The Cadillac Escalade was the most-considered luxury vehicle during the period covered by the survey, followed by the Buick Enclave.

  1. Cadillac Escalade
  2. Buick Enclave
  3. Tesla Model 3
  4. Tesla Model Y
  5. Lexus RX
  6. BMW 5 Series
  7. Acura MDX
  8. BMW 3 Series
  9. BMW X5
  10. Buick Encore

That said, these rankings are largely based on how much time of day buyers in the luxury segment give specific brands and cars.

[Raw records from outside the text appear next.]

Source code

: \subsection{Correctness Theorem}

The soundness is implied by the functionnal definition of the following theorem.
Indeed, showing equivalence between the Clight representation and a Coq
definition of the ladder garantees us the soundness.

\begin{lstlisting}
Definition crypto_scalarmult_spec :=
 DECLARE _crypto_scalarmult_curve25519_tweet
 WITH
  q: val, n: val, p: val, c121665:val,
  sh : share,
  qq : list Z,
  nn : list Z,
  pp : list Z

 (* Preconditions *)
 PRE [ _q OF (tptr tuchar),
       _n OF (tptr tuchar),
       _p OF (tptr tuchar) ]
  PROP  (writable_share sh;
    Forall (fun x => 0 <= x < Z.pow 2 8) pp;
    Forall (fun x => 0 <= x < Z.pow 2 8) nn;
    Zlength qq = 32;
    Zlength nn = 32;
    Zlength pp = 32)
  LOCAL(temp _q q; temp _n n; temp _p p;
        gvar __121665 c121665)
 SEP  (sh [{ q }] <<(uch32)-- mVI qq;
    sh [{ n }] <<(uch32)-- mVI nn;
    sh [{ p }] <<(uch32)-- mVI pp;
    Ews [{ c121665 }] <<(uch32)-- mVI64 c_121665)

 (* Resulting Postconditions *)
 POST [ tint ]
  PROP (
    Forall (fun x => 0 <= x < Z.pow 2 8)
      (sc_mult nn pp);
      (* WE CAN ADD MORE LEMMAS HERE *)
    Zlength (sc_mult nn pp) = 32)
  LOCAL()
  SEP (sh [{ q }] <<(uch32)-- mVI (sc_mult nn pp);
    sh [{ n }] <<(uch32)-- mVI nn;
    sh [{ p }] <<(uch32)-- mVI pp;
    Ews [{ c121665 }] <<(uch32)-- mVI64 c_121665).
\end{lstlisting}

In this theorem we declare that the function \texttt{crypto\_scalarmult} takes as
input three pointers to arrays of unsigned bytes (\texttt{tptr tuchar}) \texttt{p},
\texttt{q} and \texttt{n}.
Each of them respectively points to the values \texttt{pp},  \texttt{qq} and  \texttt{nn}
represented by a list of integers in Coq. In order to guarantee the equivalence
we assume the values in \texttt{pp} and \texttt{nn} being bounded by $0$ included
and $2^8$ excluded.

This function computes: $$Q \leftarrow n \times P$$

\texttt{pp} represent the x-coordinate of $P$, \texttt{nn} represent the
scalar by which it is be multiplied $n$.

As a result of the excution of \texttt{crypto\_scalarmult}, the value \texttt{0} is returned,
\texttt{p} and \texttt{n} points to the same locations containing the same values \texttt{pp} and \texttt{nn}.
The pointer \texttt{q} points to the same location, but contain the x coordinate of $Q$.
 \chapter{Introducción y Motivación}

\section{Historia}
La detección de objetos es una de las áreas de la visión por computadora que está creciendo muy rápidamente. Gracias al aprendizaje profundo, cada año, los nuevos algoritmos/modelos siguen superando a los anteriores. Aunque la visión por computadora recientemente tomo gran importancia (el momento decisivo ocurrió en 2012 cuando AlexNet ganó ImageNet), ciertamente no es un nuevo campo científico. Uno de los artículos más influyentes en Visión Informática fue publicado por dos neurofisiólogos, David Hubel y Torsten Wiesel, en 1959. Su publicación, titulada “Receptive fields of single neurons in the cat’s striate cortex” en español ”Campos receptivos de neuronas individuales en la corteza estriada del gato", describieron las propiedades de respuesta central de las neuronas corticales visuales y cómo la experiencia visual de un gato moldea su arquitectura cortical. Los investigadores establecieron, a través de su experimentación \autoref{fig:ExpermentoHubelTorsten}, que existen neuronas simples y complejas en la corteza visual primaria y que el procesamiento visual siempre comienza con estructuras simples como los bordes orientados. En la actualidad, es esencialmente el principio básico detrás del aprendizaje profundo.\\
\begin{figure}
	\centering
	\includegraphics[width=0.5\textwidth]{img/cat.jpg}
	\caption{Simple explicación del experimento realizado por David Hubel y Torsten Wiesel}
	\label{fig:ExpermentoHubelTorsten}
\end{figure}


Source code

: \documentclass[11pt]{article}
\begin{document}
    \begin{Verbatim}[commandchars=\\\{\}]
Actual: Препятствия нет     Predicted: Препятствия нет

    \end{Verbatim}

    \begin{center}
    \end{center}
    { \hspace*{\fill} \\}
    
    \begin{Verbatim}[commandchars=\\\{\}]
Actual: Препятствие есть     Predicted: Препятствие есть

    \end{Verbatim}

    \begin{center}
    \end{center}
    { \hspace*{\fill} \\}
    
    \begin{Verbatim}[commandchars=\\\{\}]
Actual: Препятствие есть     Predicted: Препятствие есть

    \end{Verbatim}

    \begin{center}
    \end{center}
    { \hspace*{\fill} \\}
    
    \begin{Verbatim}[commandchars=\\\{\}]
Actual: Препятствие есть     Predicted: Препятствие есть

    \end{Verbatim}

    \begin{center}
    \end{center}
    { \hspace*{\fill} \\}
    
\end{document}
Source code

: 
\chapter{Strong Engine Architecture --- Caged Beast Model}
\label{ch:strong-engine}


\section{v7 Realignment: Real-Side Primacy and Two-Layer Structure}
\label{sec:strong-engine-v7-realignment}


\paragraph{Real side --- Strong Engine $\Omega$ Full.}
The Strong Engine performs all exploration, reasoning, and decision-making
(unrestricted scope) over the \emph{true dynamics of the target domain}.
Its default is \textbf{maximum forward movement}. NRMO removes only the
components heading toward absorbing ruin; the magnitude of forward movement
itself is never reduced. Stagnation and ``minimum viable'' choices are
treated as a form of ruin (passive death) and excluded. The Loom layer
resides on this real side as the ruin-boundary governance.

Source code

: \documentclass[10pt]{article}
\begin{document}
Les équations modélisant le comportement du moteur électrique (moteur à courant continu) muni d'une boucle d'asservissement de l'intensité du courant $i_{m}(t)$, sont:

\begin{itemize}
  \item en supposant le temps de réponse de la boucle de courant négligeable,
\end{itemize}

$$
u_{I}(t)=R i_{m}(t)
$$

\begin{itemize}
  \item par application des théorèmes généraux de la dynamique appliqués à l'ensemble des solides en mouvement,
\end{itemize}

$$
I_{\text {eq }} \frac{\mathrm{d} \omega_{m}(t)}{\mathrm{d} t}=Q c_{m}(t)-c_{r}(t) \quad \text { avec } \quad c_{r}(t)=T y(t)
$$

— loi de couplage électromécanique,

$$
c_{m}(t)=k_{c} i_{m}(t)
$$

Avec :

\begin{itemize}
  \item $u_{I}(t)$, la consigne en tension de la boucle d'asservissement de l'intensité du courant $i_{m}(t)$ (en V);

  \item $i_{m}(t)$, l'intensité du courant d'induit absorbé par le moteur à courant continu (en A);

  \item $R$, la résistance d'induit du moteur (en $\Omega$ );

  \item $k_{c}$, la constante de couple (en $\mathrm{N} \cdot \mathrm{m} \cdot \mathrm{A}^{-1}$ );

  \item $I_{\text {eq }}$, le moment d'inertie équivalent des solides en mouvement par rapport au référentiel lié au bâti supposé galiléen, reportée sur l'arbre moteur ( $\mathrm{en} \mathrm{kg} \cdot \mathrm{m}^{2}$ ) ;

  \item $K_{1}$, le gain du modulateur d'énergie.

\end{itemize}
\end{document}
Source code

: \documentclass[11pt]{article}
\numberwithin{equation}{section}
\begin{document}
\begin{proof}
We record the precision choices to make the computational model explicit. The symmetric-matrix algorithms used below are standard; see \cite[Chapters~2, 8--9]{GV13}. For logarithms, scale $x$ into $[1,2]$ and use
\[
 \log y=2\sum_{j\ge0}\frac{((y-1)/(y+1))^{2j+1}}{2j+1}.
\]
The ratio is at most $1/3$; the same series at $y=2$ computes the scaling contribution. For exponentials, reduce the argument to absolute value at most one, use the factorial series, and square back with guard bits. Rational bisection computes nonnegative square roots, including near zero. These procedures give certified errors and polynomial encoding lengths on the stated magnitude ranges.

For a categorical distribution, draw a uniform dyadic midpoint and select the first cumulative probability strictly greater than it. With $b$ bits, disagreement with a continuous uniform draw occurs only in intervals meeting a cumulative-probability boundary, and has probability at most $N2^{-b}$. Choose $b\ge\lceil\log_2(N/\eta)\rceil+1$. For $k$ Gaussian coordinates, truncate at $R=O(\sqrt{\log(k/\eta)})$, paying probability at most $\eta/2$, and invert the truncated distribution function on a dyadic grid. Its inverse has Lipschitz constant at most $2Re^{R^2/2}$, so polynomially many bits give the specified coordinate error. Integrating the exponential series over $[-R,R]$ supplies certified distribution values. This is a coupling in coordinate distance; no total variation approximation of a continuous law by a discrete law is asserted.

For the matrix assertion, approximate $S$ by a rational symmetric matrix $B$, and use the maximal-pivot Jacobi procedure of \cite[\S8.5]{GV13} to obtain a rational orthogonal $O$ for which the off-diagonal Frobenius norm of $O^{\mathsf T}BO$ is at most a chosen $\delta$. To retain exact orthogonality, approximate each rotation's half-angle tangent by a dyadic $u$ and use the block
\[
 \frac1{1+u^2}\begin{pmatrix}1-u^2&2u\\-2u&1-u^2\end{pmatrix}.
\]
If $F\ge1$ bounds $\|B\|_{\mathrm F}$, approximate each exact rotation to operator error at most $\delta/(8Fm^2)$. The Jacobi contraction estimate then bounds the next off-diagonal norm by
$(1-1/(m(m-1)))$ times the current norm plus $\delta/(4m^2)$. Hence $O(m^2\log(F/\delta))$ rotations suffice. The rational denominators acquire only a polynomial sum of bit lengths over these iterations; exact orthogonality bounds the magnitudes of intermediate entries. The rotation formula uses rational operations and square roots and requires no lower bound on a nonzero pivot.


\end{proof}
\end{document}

Tesla actually dethroned BMW to become the best-selling luxury automaker in the U.S. after the Model 3 and Model Y became the most popular luxury cars in the country late last year. Kelley Blue Book itself named Tesla 2022’s Best Overall Luxury Brand last week.

It’s not like Tesla’s sales have dipped, either. Tesla actually saw its market share of all EVs sold in the U.S. rise from 70% in Q1 2021 to 75% in Q1 2022. What’s more, demand for the company’s EVs continues to punch well above output, so much so that CEO Eon Musk suggested last week that Tesla may have to consider suspending orders for some models altogether.

As for Tesla’s dip in “consideration” rankings, there are a couple of explanations. There are a lot more luxury EVs for people to talk about and look over today than there were before, and more are on the way.

Another possible explanation is the fact that most of Tesla’s customers don’t really look around for alternatives. They know what they’re looking for from the very beginning, and therefore don’t add much to these metrics, says KBB.